#### Exercise
Your job is to retype all of the data word for word, leaving every image out.

"""

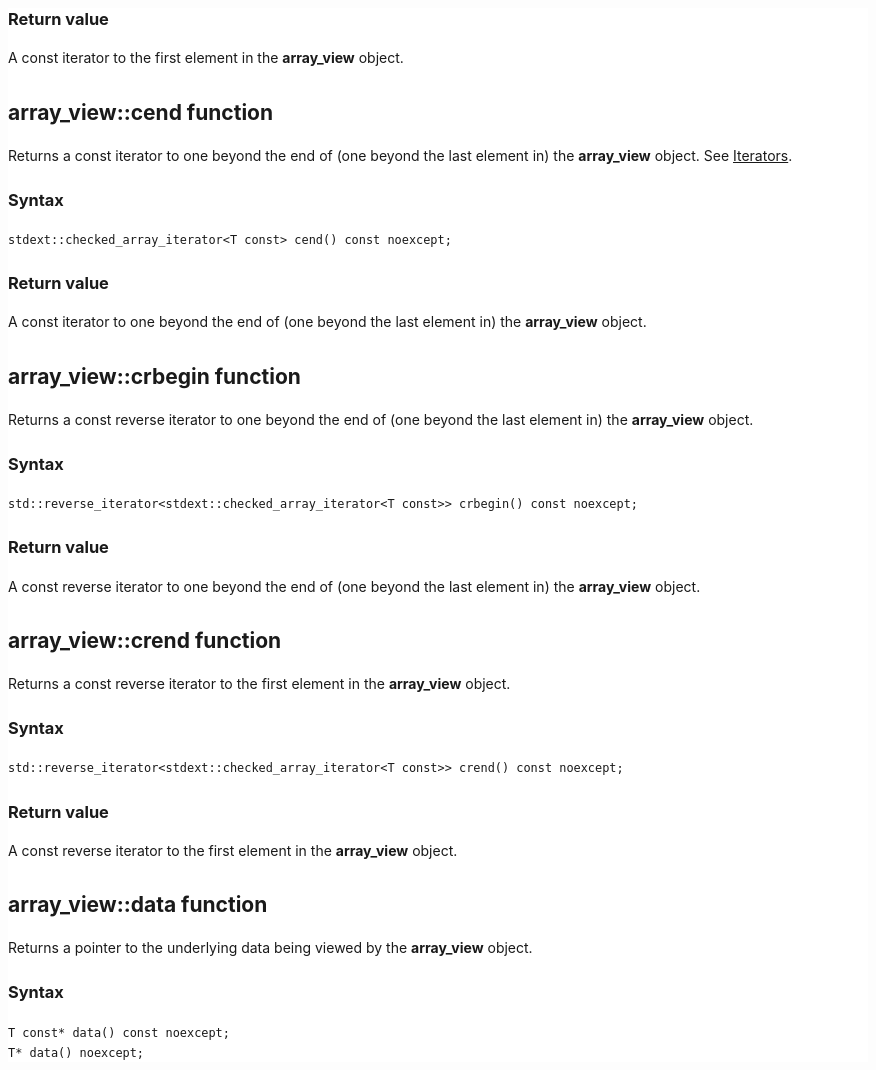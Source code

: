### Return value
A const iterator to the first element in the **array_view** object.

## array_view::cend function
Returns a const iterator to one beyond the end of (one beyond the last element in) the **array_view** object. See [Iterators](#iterators).

### Syntax
```cppwinrt
stdext::checked_array_iterator<T const> cend() const noexcept;
```

### Return value
A const iterator to one beyond the end of (one beyond the last element in) the **array_view** object.

## array_view::crbegin function
Returns a const reverse iterator to one beyond the end of (one beyond the last element in) the **array_view** object.

### Syntax
```cppwinrt
std::reverse_iterator<stdext::checked_array_iterator<T const>> crbegin() const noexcept;
```

### Return value
A const reverse iterator to one beyond the end of (one beyond the last element in) the **array_view** object.

## array_view::crend function
Returns a const reverse iterator to the first element in the **array_view** object.

### Syntax
```cppwinrt
std::reverse_iterator<stdext::checked_array_iterator<T const>> crend() const noexcept;
```

### Return value
A const reverse iterator to the first element in the **array_view** object.

## array_view::data function
Returns a pointer to the underlying data being viewed by the **array_view** object.

### Syntax
```cppwinrt
T const* data() const noexcept;
T* data() noexcept;
```
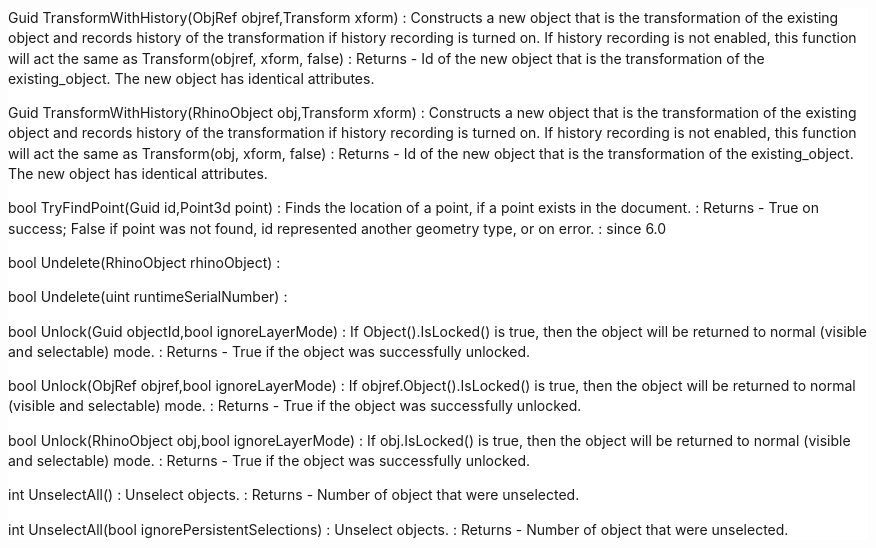 Guid TransformWithHistory(ObjRef objref,Transform xform)
: Constructs a new object that is the transformation of the existing object
     and records history of the transformation if history recording is turned on.
     If history recording is not enabled, this function will act the same as
     Transform(objref, xform, false)
: Returns - Id of the new object that is the transformation of the existing_object.
     The new object has identical attributes.

Guid TransformWithHistory(RhinoObject obj,Transform xform)
: Constructs a new object that is the transformation of the existing object
     and records history of the transformation if history recording is turned on.
     If history recording is not enabled, this function will act the same as
     Transform(obj, xform, false)
: Returns - Id of the new object that is the transformation of the existing_object.
     The new object has identical attributes.

bool TryFindPoint(Guid id,Point3d point)
: Finds the location of a point, if a point exists in the document.
: Returns - True on success; False if point was not found, id represented another geometry type, or on error.
: since 6.0

bool Undelete(RhinoObject rhinoObject)
: 

bool Undelete(uint runtimeSerialNumber)
: 

bool Unlock(Guid objectId,bool ignoreLayerMode)
: If Object().IsLocked() is true, then the object will be returned to normal (visible and selectable) mode.
: Returns - True if the object was successfully unlocked.

bool Unlock(ObjRef objref,bool ignoreLayerMode)
: If objref.Object().IsLocked() is true, then the object will be returned to normal (visible and selectable) mode.
: Returns - True if the object was successfully unlocked.

bool Unlock(RhinoObject obj,bool ignoreLayerMode)
: If obj.IsLocked() is true, then the object will be returned to normal (visible and selectable) mode.
: Returns - True if the object was successfully unlocked.

int UnselectAll()
: Unselect objects.
: Returns - Number of object that were unselected.

int UnselectAll(bool ignorePersistentSelections)
: Unselect objects.
: Returns - Number of object that were unselected.
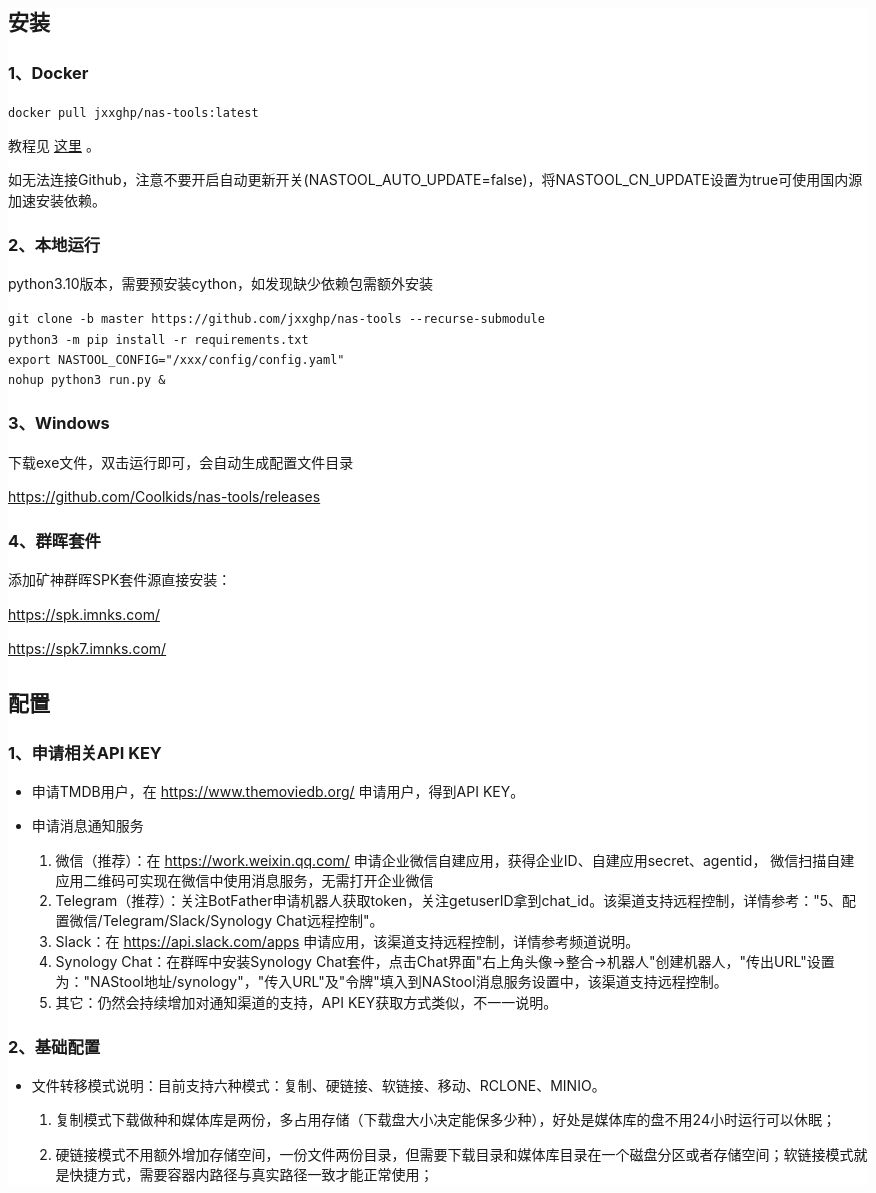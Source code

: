 
## 安装
### 1、Docker
```
docker pull jxxghp/nas-tools:latest
```
教程见 [这里](docker/readme.md) 。

如无法连接Github，注意不要开启自动更新开关(NASTOOL_AUTO_UPDATE=false)，将NASTOOL_CN_UPDATE设置为true可使用国内源加速安装依赖。

### 2、本地运行
python3.10版本，需要预安装cython，如发现缺少依赖包需额外安装
```
git clone -b master https://github.com/jxxghp/nas-tools --recurse-submodule 
python3 -m pip install -r requirements.txt
export NASTOOL_CONFIG="/xxx/config/config.yaml"
nohup python3 run.py & 
```

### 3、Windows
下载exe文件，双击运行即可，会自动生成配置文件目录

https://github.com/Coolkids/nas-tools/releases

### 4、群晖套件
添加矿神群晖SPK套件源直接安装：

https://spk.imnks.com/

https://spk7.imnks.com/


## 配置
### 1、申请相关API KEY
* 申请TMDB用户，在 https://www.themoviedb.org/ 申请用户，得到API KEY。

* 申请消息通知服务
  1) 微信（推荐）：在 https://work.weixin.qq.com/ 申请企业微信自建应用，获得企业ID、自建应用secret、agentid， 微信扫描自建应用二维码可实现在微信中使用消息服务，无需打开企业微信
  2) Telegram（推荐）：关注BotFather申请机器人获取token，关注getuserID拿到chat_id。该渠道支持远程控制，详情参考："5、配置微信/Telegram/Slack/Synology Chat远程控制"。
  3) Slack：在 https://api.slack.com/apps 申请应用，该渠道支持远程控制，详情参考频道说明。
  4) Synology Chat：在群晖中安装Synology Chat套件，点击Chat界面"右上角头像->整合->机器人"创建机器人，"传出URL"设置为："NAStool地址/synology"，"传入URL"及"令牌"填入到NAStool消息服务设置中，该渠道支持远程控制。
  5) 其它：仍然会持续增加对通知渠道的支持，API KEY获取方式类似，不一一说明。

### 2、基础配置
* 文件转移模式说明：目前支持六种模式：复制、硬链接、软链接、移动、RCLONE、MINIO。

  1) 复制模式下载做种和媒体库是两份，多占用存储（下载盘大小决定能保多少种），好处是媒体库的盘不用24小时运行可以休眠；

  2) 硬链接模式不用额外增加存储空间，一份文件两份目录，但需要下载目录和媒体库目录在一个磁盘分区或者存储空间；软链接模式就是快捷方式，需要容器内路径与真实路径一致才能正常使用；
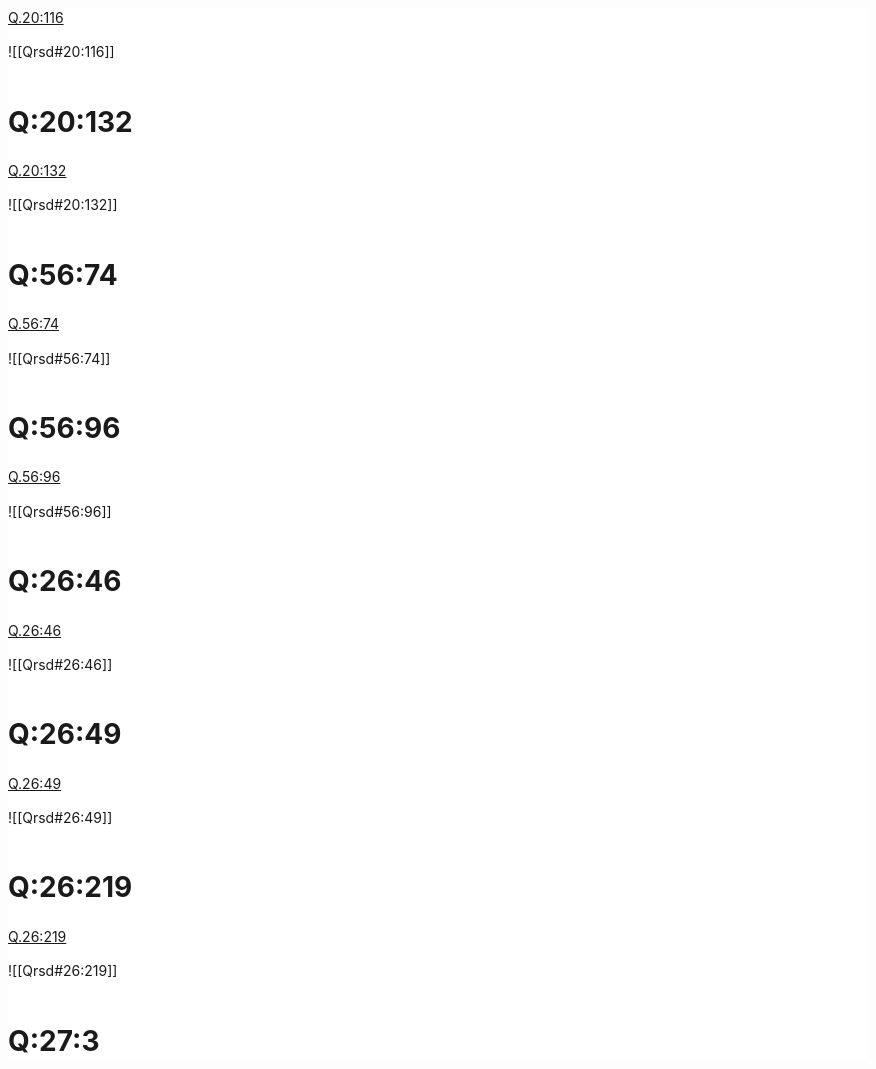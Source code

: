[Q.20:116](https://quran.com/20:116/tafsirs/ar-tafsir-al-tabari)

![[Qrsd#20:116]]


# Q:20:132

[Q.20:132](https://quran.com/20:132/tafsirs/ar-tafsir-al-tabari)

![[Qrsd#20:132]]


# Q:56:74

[Q.56:74](https://quran.com/56:74/tafsirs/ar-tafsir-al-tabari)

![[Qrsd#56:74]]


# Q:56:96

[Q.56:96](https://quran.com/56:96/tafsirs/ar-tafsir-al-tabari)

![[Qrsd#56:96]]


# Q:26:46

[Q.26:46](https://quran.com/26:46/tafsirs/ar-tafsir-al-tabari)

![[Qrsd#26:46]]


# Q:26:49

[Q.26:49](https://quran.com/26:49/tafsirs/ar-tafsir-al-tabari)

![[Qrsd#26:49]]


# Q:26:219

[Q.26:219](https://quran.com/26:219/tafsirs/ar-tafsir-al-tabari)

![[Qrsd#26:219]]


# Q:27:3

"""

#### Your solution
Source code

:### Return value
A const iterator to the first element in the **array_view** object.

## array_view::cend function
Returns a const iterator to one beyond the end of (one beyond the last element in) the **array_view** object. See [Iterators](#iterators).

### Syntax
```cppwinrt
stdext::checked_array_iterator<T const> cend() const noexcept;
```

### Return value
A const iterator to one beyond the end of (one beyond the last element in) the **array_view** object.

## array_view::crbegin function
Returns a const reverse iterator to one beyond the end of (one beyond the last element in) the **array_view** object.

### Syntax
```cppwinrt
std::reverse_iterator<stdext::checked_array_iterator<T const>> crbegin() const noexcept;
```

### Return value
A const reverse iterator to one beyond the end of (one beyond the last element in) the **array_view** object.

## array_view::crend function
Returns a const reverse iterator to the first element in the **array_view** object.

### Syntax
```cppwinrt
std::reverse_iterator<stdext::checked_array_iterator<T const>> crend() const noexcept;
```

### Return value
A const reverse iterator to the first element in the **array_view** object.

## array_view::data function
Returns a pointer to the underlying data being viewed by the **array_view** object.

### Syntax
```cppwinrt
T const* data() const noexcept;
T* data() noexcept;
```
 Guid TransformWithHistory(ObjRef objref,Transform xform)
: Constructs a new object that is the transformation of the existing object
     and records history of the transformation if history recording is turned on.
     If history recording is not enabled, this function will act the same as
     Transform(objref, xform, false)
: Returns - Id of the new object that is the transformation of the existing_object.
     The new object has identical attributes.

Guid TransformWithHistory(RhinoObject obj,Transform xform)
: Constructs a new object that is the transformation of the existing object
     and records history of the transformation if history recording is turned on.
     If history recording is not enabled, this function will act the same as
     Transform(obj, xform, false)
: Returns - Id of the new object that is the transformation of the existing_object.
     The new object has identical attributes.

bool TryFindPoint(Guid id,Point3d point)
: Finds the location of a point, if a point exists in the document.
: Returns - True on success; False if point was not found, id represented another geometry type, or on error.
: since 6.0

bool Undelete(RhinoObject rhinoObject)
: 

bool Undelete(uint runtimeSerialNumber)
: 

bool Unlock(Guid objectId,bool ignoreLayerMode)
: If Object().IsLocked() is true, then the object will be returned to normal (visible and selectable) mode.
: Returns - True if the object was successfully unlocked.

bool Unlock(ObjRef objref,bool ignoreLayerMode)
: If objref.Object().IsLocked() is true, then the object will be returned to normal (visible and selectable) mode.
: Returns - True if the object was successfully unlocked.

bool Unlock(RhinoObject obj,bool ignoreLayerMode)
: If obj.IsLocked() is true, then the object will be returned to normal (visible and selectable) mode.
: Returns - True if the object was successfully unlocked.

int UnselectAll()
: Unselect objects.
: Returns - Number of object that were unselected.

int UnselectAll(bool ignorePersistentSelections)
: Unselect objects.
: Returns - Number of object that were unselected.
Source code

: 
## 安装
### 1、Docker
```
docker pull jxxghp/nas-tools:latest
```
教程见 [这里](docker/readme.md) 。

如无法连接Github，注意不要开启自动更新开关(NASTOOL_AUTO_UPDATE=false)，将NASTOOL_CN_UPDATE设置为true可使用国内源加速安装依赖。

### 2、本地运行
python3.10版本，需要预安装cython，如发现缺少依赖包需额外安装
```
git clone -b master https://github.com/jxxghp/nas-tools --recurse-submodule 
python3 -m pip install -r requirements.txt
export NASTOOL_CONFIG="/xxx/config/config.yaml"
nohup python3 run.py & 
```

### 3、Windows
下载exe文件，双击运行即可，会自动生成配置文件目录

https://github.com/Coolkids/nas-tools/releases

### 4、群晖套件
添加矿神群晖SPK套件源直接安装：

https://spk.imnks.com/

https://spk7.imnks.com/


## 配置
### 1、申请相关API KEY
* 申请TMDB用户，在 https://www.themoviedb.org/ 申请用户，得到API KEY。

* 申请消息通知服务
  1) 微信（推荐）：在 https://work.weixin.qq.com/ 申请企业微信自建应用，获得企业ID、自建应用secret、agentid， 微信扫描自建应用二维码可实现在微信中使用消息服务，无需打开企业微信
  2) Telegram（推荐）：关注BotFather申请机器人获取token，关注getuserID拿到chat_id。该渠道支持远程控制，详情参考："5、配置微信/Telegram/Slack/Synology Chat远程控制"。
  3) Slack：在 https://api.slack.com/apps 申请应用，该渠道支持远程控制，详情参考频道说明。
  4) Synology Chat：在群晖中安装Synology Chat套件，点击Chat界面"右上角头像->整合->机器人"创建机器人，"传出URL"设置为："NAStool地址/synology"，"传入URL"及"令牌"填入到NAStool消息服务设置中，该渠道支持远程控制。
  5) 其它：仍然会持续增加对通知渠道的支持，API KEY获取方式类似，不一一说明。

### 2、基础配置
* 文件转移模式说明：目前支持六种模式：复制、硬链接、软链接、移动、RCLONE、MINIO。

  1) 复制模式下载做种和媒体库是两份，多占用存储（下载盘大小决定能保多少种），好处是媒体库的盘不用24小时运行可以休眠；

  2) 硬链接模式不用额外增加存储空间，一份文件两份目录，但需要下载目录和媒体库目录在一个磁盘分区或者存储空间；软链接模式就是快捷方式，需要容器内路径与真实路径一致才能正常使用；
Source code

:[Q.20:116](https://quran.com/20:116/tafsirs/ar-tafsir-al-tabari)

![[Qrsd#20:116]]


# Q:20:132

[Q.20:132](https://quran.com/20:132/tafsirs/ar-tafsir-al-tabari)

![[Qrsd#20:132]]


# Q:56:74

[Q.56:74](https://quran.com/56:74/tafsirs/ar-tafsir-al-tabari)

![[Qrsd#56:74]]


# Q:56:96

[Q.56:96](https://quran.com/56:96/tafsirs/ar-tafsir-al-tabari)

![[Qrsd#56:96]]


# Q:26:46

[Q.26:46](https://quran.com/26:46/tafsirs/ar-tafsir-al-tabari)

![[Qrsd#26:46]]


# Q:26:49

[Q.26:49](https://quran.com/26:49/tafsirs/ar-tafsir-al-tabari)

![[Qrsd#26:49]]


# Q:26:219

[Q.26:219](https://quran.com/26:219/tafsirs/ar-tafsir-al-tabari)

![[Qrsd#26:219]]


# Q:27:3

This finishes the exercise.